The Michigan Supreme Court handed down a major victory in late May to supporters and patients of Michigan's Medical Marijuana Act in the case of Rodney Lee Koon, who was prosecuted for operating a vehicle while 'under the influence' of marijuana under the Michigan Vehicle Code, which prohibits a person from driving with any amount of a scheduled controlled substance - a list that includes marijuana - in his or her system.
The Michigan Medical Marijuana Act (MMMA) prohibits the prosecution of registered patients who internally possess marijuana, but the act does not prohibit registered patients who operate a vehicle while 'under the influence' of marijuana. The case required the Court to decide whether the MMMA's protection supersedes the Michigan Vehicle Code and allows a registered patient to drive when he or she had indications of marijuana in his or her system, but is not otherwise under the influence of marijuana.
The Supreme Court concluded that the MMMA does offer such protection and thus reversed the judgment of the Court of Appeals. The defendant in the case was stopped for speeding in Grand Traverse County and during the stop, voluntarily produced a marijuana pipe and informed the arresting officer that he was a registered patient under the MMMA and was permitted to possess marijuana. A blood test revealed he had a THC content of 10 nanograms per milliliter.

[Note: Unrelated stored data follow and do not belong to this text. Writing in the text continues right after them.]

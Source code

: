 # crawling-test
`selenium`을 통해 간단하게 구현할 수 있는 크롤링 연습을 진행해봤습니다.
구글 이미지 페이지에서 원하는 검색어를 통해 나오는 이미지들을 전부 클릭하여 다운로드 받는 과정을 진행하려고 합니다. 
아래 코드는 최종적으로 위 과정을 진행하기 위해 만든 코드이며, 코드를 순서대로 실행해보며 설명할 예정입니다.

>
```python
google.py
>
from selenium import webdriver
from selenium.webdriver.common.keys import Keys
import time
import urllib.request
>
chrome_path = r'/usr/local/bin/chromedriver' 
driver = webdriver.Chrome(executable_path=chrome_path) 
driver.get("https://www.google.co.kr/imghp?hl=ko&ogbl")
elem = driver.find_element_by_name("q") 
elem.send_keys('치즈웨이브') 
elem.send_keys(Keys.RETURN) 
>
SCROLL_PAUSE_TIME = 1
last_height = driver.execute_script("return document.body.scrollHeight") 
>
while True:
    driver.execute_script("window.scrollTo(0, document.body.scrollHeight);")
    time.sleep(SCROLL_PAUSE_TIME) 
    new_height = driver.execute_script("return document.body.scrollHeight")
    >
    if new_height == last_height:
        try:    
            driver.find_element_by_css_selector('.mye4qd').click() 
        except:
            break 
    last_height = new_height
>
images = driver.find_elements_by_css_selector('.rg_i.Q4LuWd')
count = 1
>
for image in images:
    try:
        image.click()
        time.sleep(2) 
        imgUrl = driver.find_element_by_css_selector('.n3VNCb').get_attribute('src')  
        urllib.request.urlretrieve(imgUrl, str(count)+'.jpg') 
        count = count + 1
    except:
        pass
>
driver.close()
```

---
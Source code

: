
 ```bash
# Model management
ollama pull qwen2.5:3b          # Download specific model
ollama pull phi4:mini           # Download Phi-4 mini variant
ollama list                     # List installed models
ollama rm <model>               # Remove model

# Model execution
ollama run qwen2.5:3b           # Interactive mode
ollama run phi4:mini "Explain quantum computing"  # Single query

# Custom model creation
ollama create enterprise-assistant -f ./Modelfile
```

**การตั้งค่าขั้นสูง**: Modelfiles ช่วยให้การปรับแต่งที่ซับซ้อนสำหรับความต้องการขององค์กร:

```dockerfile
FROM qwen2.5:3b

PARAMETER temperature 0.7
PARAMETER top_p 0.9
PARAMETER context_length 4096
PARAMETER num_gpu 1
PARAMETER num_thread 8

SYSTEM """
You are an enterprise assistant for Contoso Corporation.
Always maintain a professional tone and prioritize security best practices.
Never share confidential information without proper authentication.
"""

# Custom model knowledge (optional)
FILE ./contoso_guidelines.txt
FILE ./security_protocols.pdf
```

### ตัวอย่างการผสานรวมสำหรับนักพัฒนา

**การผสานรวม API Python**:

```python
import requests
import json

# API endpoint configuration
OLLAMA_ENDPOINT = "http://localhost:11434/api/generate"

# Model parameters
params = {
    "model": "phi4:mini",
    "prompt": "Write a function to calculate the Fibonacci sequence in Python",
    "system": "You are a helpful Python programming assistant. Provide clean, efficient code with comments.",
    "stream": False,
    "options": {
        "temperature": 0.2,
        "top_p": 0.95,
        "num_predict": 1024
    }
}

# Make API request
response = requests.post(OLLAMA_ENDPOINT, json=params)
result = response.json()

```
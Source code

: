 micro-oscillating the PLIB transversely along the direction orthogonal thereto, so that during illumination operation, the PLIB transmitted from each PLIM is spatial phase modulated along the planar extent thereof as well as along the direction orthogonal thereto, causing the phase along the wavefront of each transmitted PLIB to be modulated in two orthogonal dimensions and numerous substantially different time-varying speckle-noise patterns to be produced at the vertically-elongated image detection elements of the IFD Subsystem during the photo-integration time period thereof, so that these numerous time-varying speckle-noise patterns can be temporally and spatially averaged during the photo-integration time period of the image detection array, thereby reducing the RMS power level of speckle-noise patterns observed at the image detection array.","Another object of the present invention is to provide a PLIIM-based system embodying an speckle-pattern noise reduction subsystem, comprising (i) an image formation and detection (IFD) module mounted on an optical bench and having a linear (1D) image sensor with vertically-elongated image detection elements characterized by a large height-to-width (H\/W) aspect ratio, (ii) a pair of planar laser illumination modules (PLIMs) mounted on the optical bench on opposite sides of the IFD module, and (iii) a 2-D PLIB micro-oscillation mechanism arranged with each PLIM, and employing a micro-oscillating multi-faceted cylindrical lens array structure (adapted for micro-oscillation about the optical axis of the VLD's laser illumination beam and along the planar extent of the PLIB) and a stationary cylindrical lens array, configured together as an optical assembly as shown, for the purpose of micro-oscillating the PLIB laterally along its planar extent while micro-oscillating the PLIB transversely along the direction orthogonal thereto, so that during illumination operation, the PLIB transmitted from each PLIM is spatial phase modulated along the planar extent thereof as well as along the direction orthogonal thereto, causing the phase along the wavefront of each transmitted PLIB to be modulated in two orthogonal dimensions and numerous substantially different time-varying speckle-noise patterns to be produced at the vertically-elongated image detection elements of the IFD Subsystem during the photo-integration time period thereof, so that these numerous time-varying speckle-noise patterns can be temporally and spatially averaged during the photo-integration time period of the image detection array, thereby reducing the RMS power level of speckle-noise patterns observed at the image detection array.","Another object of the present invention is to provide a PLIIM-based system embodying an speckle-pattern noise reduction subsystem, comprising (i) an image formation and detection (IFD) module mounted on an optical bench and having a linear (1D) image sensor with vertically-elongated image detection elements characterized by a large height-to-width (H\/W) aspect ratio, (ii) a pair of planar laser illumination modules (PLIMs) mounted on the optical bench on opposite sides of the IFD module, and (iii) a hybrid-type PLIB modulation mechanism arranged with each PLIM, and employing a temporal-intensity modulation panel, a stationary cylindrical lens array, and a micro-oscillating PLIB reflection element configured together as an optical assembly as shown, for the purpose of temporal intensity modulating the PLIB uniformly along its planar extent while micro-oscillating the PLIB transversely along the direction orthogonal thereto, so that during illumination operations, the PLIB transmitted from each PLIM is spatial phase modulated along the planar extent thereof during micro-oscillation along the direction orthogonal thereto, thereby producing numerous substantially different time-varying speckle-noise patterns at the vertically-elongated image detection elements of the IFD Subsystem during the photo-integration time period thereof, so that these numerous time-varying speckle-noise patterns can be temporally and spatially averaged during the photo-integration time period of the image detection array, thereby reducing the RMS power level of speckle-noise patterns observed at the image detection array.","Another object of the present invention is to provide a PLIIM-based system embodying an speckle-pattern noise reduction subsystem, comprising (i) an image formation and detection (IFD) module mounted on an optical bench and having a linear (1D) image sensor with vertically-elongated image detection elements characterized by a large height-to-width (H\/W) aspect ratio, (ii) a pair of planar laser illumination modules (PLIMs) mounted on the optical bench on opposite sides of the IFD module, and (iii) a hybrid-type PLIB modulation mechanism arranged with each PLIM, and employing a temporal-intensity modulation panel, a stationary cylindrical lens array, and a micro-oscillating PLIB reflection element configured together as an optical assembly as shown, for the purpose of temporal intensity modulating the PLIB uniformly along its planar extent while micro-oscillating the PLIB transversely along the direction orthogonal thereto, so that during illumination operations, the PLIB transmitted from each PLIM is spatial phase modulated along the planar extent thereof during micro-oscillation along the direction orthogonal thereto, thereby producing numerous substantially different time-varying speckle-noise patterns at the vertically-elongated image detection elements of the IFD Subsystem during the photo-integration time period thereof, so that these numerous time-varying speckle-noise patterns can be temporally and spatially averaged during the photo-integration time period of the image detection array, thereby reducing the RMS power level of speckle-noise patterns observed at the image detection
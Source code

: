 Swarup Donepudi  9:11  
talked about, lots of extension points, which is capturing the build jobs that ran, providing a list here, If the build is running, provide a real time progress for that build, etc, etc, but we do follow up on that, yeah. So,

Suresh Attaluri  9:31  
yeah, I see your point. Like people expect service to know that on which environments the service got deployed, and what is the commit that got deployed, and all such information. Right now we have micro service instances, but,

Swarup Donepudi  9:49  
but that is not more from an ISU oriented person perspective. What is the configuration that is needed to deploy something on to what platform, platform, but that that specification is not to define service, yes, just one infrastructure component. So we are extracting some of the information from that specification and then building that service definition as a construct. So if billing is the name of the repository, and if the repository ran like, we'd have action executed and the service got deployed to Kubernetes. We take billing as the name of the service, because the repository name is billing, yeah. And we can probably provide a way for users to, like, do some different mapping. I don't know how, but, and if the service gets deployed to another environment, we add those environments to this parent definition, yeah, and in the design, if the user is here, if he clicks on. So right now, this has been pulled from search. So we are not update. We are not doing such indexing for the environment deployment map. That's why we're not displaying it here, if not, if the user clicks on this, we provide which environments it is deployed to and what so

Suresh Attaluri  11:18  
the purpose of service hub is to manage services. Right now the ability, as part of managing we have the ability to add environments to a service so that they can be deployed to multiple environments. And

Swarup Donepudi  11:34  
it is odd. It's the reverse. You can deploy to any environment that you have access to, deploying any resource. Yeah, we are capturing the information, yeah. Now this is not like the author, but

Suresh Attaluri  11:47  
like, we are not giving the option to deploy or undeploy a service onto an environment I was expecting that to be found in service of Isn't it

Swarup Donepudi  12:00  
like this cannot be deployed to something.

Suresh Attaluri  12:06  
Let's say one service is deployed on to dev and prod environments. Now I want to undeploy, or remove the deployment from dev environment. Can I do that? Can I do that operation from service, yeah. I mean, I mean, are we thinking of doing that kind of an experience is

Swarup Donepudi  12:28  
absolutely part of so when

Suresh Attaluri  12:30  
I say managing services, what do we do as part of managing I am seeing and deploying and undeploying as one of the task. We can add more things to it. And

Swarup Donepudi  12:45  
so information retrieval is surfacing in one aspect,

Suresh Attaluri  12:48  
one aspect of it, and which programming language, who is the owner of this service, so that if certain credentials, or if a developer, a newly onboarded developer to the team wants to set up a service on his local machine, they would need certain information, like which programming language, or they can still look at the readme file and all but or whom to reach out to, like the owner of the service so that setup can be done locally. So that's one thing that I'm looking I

The Court ruled that the Michigan Vehicle Code's zero-tolerance provision was inconsistent with the MMMA and that defendant was protected from prosecution unless it could be proved his driving was impaired by the presence of marijuana in his body. The Court of Appeals determined that the zero-tolerance statute permitted Koon's prosecution even though he possessed a valid card, which the Supreme Court with this case has now reversed.
The Supreme Court wrote in their opinion: “The MMMA rather than legalizing marijuana functions by providing registered patients with immunity from prosecution for the use of medical marijuana and that the statutory definition of medical use includes 'internal possession'. Therefore, the MMMA shields registered patients from prosecution for internal possession, provided that the patient does not possess more than 2.5 ounces of usable marijuana.
The Court also noted that “As the legislature contemplates amendments to the MMMA, and to the extent it wishes to clarify the specific circumstances under which a registered patient is per se 'under the influence' of marijuana, it might consider adopting a 'legal limit' like that applicable to alcohol, establishing when a registered patient is outside the MMMA's protection.”